Tomorrow morning arguably the most famous Grand Slam of them all will get underway in London.
The Wimbledon history books are replete with great matches from down the years, so on the eve of the tournament, Sports Mole has selected five encounters from the men's game that have stuck in our memory.
George Bastl 6–3 6–2 4–6 3–6 6–4 Pete Sampras, 2002
Court Two at Wimbledon has for a long time been known as the graveyard of champions, but nobody expected seven-time winner Sampras to be added to that list - especially after he had overturned a two-set deficit to level up proceedings. However, world number 145 from Switzerland Bastl broke in the ninth game of the fifth set and then held to book his place in round three of the competition.
It prompted this response from BBC Sport commentator John Lloyd: "That is the worse grasscourt match I have seen Pete Sampras play. It is a staggering result, one of the biggest shocks in Wimbledon history."
Goran Ivanisevic 6–3, 3–6, 6–3, 2–6, 9–7 Patrick Rafter, 2001
Such had been the fall of Ivanisevic that he required a wildcard just to compete at SW19 in 2001. However, the world number 125 grabbed the opportunity with both hands, defeating Carlos Moya, Andy Roddick, Marat Safin and Tim Henman on his way to becoming the first wildcard to win Wimbledon (or any Grand Slam) in a five-setter against Australian Rafter.
Lukas Rosol 6-7 6-4 6-4 2-6 6-4 Rafael Nadal, 2012
Upon knocking out Nadal in the second round, Rosol said: "I don't know what to say. I'm not just surprised but it's like a miracle. I never expected something like this. There are so many emotions - I don't know what to say."
Granted, two-time champion Nadal was suffering with a knee problem, but nothing can be taken away from Rosol, who powered down ace after ace on his way to winning this epic five-set clash.
Bjorn Borg 1-6 7-5 6-3 6-7 8-6 John McEnroe, 1980
The greatest tie-breaker in Wimbledon history?
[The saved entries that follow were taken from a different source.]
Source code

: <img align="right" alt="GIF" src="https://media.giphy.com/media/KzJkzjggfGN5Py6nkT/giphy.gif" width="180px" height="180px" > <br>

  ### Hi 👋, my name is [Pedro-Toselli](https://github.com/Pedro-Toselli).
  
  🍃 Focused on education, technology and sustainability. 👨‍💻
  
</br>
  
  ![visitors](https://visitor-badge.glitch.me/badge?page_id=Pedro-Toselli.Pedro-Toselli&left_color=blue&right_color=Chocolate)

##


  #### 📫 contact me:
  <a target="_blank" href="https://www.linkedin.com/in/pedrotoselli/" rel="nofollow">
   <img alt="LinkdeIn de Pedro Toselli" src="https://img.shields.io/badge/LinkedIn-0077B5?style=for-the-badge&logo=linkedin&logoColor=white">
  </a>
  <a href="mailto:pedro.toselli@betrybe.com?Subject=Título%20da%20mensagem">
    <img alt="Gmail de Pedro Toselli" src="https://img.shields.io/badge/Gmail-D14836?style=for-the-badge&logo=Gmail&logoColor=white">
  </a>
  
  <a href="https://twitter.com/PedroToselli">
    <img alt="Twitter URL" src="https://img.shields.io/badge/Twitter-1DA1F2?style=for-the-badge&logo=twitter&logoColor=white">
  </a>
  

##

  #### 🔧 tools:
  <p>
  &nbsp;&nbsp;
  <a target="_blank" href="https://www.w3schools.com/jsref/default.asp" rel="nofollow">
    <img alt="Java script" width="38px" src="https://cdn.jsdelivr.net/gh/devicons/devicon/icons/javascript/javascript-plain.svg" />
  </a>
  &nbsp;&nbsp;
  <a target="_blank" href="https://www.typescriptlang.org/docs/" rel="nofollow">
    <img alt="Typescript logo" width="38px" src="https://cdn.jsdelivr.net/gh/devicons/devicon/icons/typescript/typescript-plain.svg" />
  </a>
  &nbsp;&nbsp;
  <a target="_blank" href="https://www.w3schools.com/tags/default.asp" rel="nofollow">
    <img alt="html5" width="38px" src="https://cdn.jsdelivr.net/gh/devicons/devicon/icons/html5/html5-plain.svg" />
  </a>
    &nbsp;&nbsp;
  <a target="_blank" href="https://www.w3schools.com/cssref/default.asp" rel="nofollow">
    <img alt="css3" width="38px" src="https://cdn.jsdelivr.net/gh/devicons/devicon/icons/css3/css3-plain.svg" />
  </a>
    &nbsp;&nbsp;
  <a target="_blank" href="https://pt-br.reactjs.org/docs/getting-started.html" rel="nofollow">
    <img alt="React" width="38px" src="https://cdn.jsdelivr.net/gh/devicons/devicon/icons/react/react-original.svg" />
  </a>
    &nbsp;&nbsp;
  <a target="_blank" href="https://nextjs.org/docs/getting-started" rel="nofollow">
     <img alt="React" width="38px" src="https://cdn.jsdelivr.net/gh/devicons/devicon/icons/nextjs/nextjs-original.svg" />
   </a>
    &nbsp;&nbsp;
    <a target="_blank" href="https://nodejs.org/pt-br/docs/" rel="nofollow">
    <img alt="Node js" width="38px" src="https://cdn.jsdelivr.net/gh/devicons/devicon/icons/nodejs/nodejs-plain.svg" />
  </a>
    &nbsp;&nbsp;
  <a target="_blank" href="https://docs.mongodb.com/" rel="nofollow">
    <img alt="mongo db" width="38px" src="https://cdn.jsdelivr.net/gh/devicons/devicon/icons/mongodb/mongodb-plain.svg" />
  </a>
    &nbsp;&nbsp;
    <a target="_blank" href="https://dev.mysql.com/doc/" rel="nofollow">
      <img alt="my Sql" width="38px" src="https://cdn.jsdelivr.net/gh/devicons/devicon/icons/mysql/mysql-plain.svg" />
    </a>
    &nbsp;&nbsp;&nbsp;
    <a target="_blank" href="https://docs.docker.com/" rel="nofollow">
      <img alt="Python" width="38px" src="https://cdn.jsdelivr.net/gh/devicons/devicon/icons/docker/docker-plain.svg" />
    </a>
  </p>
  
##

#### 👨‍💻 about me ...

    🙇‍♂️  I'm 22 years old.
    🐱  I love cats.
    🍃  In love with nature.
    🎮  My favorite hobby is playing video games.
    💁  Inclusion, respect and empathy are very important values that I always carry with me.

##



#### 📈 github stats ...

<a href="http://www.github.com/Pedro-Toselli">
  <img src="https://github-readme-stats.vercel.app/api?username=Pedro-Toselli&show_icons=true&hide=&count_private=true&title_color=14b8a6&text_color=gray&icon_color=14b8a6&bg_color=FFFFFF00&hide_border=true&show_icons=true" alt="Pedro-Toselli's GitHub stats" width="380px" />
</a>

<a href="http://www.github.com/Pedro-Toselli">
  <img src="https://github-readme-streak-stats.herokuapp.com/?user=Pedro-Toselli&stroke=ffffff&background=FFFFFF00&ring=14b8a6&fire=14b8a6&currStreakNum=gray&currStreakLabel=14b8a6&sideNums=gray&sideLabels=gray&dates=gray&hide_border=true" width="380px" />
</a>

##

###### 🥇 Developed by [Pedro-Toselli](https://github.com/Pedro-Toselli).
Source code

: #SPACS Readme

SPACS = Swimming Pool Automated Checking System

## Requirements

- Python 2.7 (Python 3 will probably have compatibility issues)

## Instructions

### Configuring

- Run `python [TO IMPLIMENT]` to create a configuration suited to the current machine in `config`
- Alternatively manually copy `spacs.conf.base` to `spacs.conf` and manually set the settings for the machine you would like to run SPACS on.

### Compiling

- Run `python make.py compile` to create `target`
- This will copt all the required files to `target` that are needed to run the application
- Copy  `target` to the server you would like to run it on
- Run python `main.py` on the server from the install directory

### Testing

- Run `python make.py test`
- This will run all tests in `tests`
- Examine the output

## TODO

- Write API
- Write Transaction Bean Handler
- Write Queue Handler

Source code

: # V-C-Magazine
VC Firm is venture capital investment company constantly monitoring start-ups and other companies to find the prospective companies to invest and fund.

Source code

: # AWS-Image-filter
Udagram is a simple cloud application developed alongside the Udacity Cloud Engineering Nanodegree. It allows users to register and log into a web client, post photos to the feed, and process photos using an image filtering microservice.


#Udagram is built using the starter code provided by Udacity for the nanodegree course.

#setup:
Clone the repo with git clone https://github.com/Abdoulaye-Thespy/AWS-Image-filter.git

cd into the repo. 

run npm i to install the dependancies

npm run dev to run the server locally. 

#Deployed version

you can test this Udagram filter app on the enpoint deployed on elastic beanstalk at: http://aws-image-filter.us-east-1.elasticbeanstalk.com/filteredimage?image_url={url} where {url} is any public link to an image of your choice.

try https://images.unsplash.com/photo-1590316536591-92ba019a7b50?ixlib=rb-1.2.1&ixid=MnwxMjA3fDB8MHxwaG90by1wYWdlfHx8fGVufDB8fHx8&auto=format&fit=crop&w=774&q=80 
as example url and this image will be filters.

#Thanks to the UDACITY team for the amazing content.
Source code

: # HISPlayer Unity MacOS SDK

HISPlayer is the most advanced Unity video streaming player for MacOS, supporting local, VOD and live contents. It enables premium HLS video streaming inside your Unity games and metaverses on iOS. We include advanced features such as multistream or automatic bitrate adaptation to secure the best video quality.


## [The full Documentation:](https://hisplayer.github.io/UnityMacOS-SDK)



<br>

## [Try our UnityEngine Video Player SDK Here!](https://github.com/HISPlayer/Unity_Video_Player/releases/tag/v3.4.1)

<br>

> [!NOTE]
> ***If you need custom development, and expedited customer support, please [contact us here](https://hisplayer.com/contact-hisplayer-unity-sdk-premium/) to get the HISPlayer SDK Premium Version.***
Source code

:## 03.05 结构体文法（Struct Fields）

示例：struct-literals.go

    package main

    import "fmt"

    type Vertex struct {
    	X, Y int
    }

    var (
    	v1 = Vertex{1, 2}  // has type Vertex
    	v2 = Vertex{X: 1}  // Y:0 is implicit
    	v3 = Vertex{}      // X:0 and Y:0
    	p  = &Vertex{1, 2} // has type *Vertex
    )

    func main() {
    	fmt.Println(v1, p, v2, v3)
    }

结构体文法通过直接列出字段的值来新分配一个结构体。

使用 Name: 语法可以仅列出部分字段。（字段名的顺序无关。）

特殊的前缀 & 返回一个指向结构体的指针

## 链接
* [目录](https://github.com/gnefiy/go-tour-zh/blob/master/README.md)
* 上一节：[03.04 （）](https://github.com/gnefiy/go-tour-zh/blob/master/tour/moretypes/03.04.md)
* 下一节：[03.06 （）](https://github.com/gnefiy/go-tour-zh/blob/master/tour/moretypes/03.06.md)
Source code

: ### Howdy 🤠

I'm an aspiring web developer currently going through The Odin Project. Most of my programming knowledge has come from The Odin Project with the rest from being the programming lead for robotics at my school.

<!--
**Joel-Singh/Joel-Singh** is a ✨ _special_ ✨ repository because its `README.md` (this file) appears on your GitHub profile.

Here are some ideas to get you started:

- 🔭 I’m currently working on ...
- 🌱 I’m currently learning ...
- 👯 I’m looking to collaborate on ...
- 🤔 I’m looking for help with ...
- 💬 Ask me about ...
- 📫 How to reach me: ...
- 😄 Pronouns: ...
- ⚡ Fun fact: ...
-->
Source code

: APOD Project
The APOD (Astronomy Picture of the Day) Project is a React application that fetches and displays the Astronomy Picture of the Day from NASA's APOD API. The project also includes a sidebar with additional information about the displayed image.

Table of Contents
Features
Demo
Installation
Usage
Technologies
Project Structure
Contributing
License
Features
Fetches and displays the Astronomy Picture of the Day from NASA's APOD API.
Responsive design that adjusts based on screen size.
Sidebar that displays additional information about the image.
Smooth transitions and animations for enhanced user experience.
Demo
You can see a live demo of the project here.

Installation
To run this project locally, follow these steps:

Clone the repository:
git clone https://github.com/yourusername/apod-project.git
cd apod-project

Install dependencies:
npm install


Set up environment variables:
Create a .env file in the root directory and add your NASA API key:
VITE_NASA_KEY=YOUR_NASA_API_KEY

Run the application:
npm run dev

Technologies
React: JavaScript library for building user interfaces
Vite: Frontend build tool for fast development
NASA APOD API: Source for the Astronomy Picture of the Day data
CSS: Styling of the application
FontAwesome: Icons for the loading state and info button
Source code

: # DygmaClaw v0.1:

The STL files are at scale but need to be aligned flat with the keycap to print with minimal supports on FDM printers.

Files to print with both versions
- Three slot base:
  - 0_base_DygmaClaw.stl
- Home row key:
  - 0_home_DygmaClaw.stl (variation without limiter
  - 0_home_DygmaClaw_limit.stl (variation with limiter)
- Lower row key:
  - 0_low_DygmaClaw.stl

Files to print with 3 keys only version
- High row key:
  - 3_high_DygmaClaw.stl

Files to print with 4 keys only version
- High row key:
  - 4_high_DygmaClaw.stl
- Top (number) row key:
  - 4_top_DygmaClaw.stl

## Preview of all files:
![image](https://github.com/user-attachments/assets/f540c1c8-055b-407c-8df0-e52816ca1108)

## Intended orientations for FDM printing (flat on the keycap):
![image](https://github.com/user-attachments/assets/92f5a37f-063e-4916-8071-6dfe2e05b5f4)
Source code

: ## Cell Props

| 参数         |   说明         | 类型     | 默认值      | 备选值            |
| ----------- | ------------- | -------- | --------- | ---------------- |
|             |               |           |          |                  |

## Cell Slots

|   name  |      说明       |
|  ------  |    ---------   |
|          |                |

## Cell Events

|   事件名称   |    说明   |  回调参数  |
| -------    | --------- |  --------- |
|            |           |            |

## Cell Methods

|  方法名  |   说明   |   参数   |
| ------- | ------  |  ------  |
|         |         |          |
Probably. Borg had five championship points, while McEnroe spurned six set points before the American eventually forced the match into a deciding fifth set in what was a 34-point breaker.
Things were equally as dramatic during the final set, but 19 straight points on serve from Borg saw him prevail, thus taking his fifth successive title. The greatest match ever? Not according to one man who was involved...
Rafael Nadal 6-4 6-4 6-7 6-7 9-7 Roger Federer, 2008
That accolade, in McEnroe's opinion, goes to the 2008 final between Nadal and Federer. R-Fed had won the last two SW19 finals against Nadal, but now it was the Spaniard's time to shine.
In a final that had everything - rain delays, controversial calls and spurned championship points from Nadal - the two players could barely see as darkness descended over London when Federer found the net to hand his opponent the title at 9.15pm.